# What's in a Name?

In [None]:
import warnings
# Ignore numpy dtype warnings. These warnings are caused by an interaction
# between numpy and Cython and can be safely ignored.
# Reference: https://stackoverflow.com/a/40846742
warnings.filterwarnings("ignore", message="numpy.dtype size changed")
warnings.filterwarnings("ignore", message="numpy.ufunc size changed")

import numpy as np
import matplotlib.pyplot as plt
import pandas as pd
import seaborn as sns
%matplotlib inline
import ipywidgets as widgets
from ipywidgets import interact, interactive, fixed, interact_manual
import nbinteract as nbi

sns.set()
sns.set_context('talk')
np.set_printoptions(threshold=20, precision=2, suppress=True)
pd.set_option('display.max_rows', 7)
pd.set_option('display.max_columns', 8)
pd.set_option('precision', 2)
# This option stops scientific notation for pandas
# pd.set_option('display.float_format', '{:.2f}'.format)

In [None]:
def df_interact(df, nrows=7, ncols=7):
    '''
    Outputs sliders that show rows and columns of df
    '''
    def peek(row=0, col=0):
        return df.iloc[row:row + nrows, col:col + ncols]

    row_arg = (0, len(df), nrows) if len(df) > nrows else fixed(0)
    col_arg = ((0, len(df.columns), ncols)
               if len(df.columns) > ncols else fixed(0))
    
    interact(peek, row=row_arg, col=col_arg)
    print('({} rows, {} columns) total'.format(df.shape[0], df.shape[1]))

def display_df(df, rows=pd.options.display.max_rows,
               cols=pd.options.display.max_columns):
    with pd.option_context('display.max_rows', rows,
                           'display.max_columns', cols):
        display(df)

In [None]:
import pandas as pd

students = (pd.read_csv('names.csv')
            .assign(Name=lambda df: df['Name'].str.lower())
            .replace({'Male': 'M', 'Female': 'F'}))
students

In [None]:
len(students)

In [None]:
students['Sex'].value_counts().to_frame()

In [None]:
sns.distplot(students['Name'].str.len(),
             rug=True,
             bins=np.arange(12),
             axlabel="Number of Characters")
plt.xlim(0, 12)
plt.xticks(np.arange(12))
plt.ylabel('Proportion per character');

## What's in a Name?

In [None]:
students['Name'][0]

In [None]:
babynames = pd.read_csv('babynames.csv')
babynames

https://www.ssa.gov/oact/babynames/background.html

> All names are from Social Security card applications for births that occurred in the United States after 1879. Note  that many people born before 1937 never applied for a Social Security card, so their names are not included in our data.
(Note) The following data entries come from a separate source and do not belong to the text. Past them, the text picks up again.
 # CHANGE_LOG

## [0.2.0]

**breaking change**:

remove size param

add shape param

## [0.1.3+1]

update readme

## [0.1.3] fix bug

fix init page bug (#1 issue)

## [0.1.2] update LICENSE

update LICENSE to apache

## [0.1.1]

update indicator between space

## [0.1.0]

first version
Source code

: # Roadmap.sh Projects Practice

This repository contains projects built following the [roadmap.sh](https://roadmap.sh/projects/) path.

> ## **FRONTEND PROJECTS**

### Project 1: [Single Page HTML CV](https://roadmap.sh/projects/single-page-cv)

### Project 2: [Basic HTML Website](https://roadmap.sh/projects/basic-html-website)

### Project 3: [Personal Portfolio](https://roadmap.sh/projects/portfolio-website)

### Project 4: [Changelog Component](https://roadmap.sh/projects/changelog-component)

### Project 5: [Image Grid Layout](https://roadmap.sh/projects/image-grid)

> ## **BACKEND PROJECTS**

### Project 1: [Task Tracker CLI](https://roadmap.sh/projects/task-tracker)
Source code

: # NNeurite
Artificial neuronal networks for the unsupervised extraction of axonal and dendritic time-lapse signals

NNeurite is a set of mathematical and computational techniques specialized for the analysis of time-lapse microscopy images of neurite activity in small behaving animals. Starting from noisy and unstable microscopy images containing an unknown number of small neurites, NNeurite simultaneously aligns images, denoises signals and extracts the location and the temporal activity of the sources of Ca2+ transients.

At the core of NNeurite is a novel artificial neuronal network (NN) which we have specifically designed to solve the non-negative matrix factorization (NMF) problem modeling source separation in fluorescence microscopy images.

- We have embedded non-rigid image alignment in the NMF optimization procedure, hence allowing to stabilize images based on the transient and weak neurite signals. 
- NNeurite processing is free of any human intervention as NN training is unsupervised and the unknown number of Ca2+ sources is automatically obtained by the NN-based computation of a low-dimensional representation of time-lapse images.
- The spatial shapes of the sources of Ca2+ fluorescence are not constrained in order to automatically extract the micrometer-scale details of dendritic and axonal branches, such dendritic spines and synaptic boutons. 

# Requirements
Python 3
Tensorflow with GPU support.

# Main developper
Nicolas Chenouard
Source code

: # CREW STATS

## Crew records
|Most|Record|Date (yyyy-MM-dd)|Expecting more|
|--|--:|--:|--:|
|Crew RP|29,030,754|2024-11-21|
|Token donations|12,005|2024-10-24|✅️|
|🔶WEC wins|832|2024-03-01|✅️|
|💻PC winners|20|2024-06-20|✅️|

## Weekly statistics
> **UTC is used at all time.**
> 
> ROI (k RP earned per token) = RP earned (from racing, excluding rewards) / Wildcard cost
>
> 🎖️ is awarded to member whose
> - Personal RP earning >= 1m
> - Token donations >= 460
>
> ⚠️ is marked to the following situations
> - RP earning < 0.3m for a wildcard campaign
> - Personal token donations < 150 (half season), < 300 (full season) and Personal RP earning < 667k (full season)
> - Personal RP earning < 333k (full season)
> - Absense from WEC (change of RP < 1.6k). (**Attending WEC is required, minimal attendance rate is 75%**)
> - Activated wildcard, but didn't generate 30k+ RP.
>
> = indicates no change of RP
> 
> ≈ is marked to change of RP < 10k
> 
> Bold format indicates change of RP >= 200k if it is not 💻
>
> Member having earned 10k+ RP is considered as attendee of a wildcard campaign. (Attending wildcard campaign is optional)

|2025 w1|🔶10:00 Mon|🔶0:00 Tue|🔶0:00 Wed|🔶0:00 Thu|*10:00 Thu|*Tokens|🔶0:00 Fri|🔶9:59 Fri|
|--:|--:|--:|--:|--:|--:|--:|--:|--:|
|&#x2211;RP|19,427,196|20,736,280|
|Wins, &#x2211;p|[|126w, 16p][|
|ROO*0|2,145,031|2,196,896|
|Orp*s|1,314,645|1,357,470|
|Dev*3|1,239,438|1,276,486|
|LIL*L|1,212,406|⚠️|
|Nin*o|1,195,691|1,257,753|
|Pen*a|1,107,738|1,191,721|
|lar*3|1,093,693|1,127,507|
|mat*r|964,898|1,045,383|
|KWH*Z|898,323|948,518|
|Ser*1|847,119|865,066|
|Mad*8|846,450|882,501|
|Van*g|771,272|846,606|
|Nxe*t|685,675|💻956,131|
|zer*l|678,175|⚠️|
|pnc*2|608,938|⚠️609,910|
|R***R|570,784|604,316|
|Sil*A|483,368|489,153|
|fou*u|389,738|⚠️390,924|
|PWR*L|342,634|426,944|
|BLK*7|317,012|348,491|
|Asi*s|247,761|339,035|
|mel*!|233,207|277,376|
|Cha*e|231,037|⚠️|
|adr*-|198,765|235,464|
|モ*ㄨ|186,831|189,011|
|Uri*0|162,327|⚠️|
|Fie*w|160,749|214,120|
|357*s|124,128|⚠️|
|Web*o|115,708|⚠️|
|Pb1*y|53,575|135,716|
For others who did apply, our records may not show the place of birth, and again their names are not included in our data.
> 
> All data are from a 100% sample of our records on Social Security card applications as of March 2019.

In [None]:
pivot_year_name_count = pd.pivot_table(
    babynames, index='Year', columns='Sex',
    values='Count', aggfunc=np.sum)

pink_blue = ["#E188DB", "#334FFF"]
with sns.color_palette(sns.color_palette(pink_blue)):
    pivot_year_name_count.plot(marker=".")
    plt.title("Registered Names vs Year Stratified by Sex")
    plt.ylabel('Names Registered that Year')

In [None]:
babynames['Name'] = babynames['Name'].str.lower()
babynames

In [None]:
sex_counts = pd.pivot_table(babynames, index='Name', columns='Sex', values='Count',
                            aggfunc='sum', fill_value=0., margins=True)
sex_counts

In [None]:
prop_female = sex_counts['F'] / sex_counts['All']
sex_counts['prop_female'] = prop_female
sex_counts

In [None]:
def sex_from_name(name):
    if name in sex_counts.index:
        prop = sex_counts.loc[name, 'prop_female']
        return 'F' if prop > 0.5 else 'M'
    else:
        return 'Name not in dataset'

sex_from_name('sam')

In [None]:
interact(sex_from_name, name='sam');

In [None]:
students['predicted_sex'] = students['Name'].apply(sex_from_name)
students.head()

In [None]:
students['predicted_sex'].value_counts().to_frame().sort_index()

In [None]:
def avg_year(group):
    return np.average(group['Year'], weights=group['Count'])

avg_years = (
    babynames
    .groupby('Name')
    .apply(avg_year)
    .rename('avg_year')
    .to_frame()
)
avg_years

In [None]:
def year_from_name(name):
    return (avg_years.loc[name, 'avg_year']
            if name in avg_years.index
            else None)

# Generate input box for you to try some names out:
interact(year_from_name, name='fernando');

In [None]:
students['predicted_year'] = students['Name'].apply(year_from_name)
students.head()

In [None]:
sns.distplot(students['predicted_year'].dropna(), bins=15);

In [None]:
students['predicted_year'].mean()

## Why might our age estimate be inaccurate?

In [None]:
names = babynames.set_index('Name').sort_values('Year')
john = names.loc['john']
john[john['Sex'] == 'M'].plot('Year', 'Count')
plt.title('Frequency of "John"');

In [None]:
names = babynames.set_index('Name').sort_values('Year')
kanye = names.loc['kanye']
kanye[kanye['Sex'] == 'M'].plot('Year', 'Count')
plt.title('Frequency of "Kanye"');

## Hey Siri?

In [None]:
def plot_name(name, xlim=None, xline=None):
    names.loc[name].groupby('Year').sum().plot()
    plt.title(f'Frequency of "{name}"')
    if xlim: plt.xlim(xlim)
    if xline: plt.axvline(xline, c='red')

In [None]:
plot_name('siri', xline=2011)

In [None]:
plot_name('khaleesi')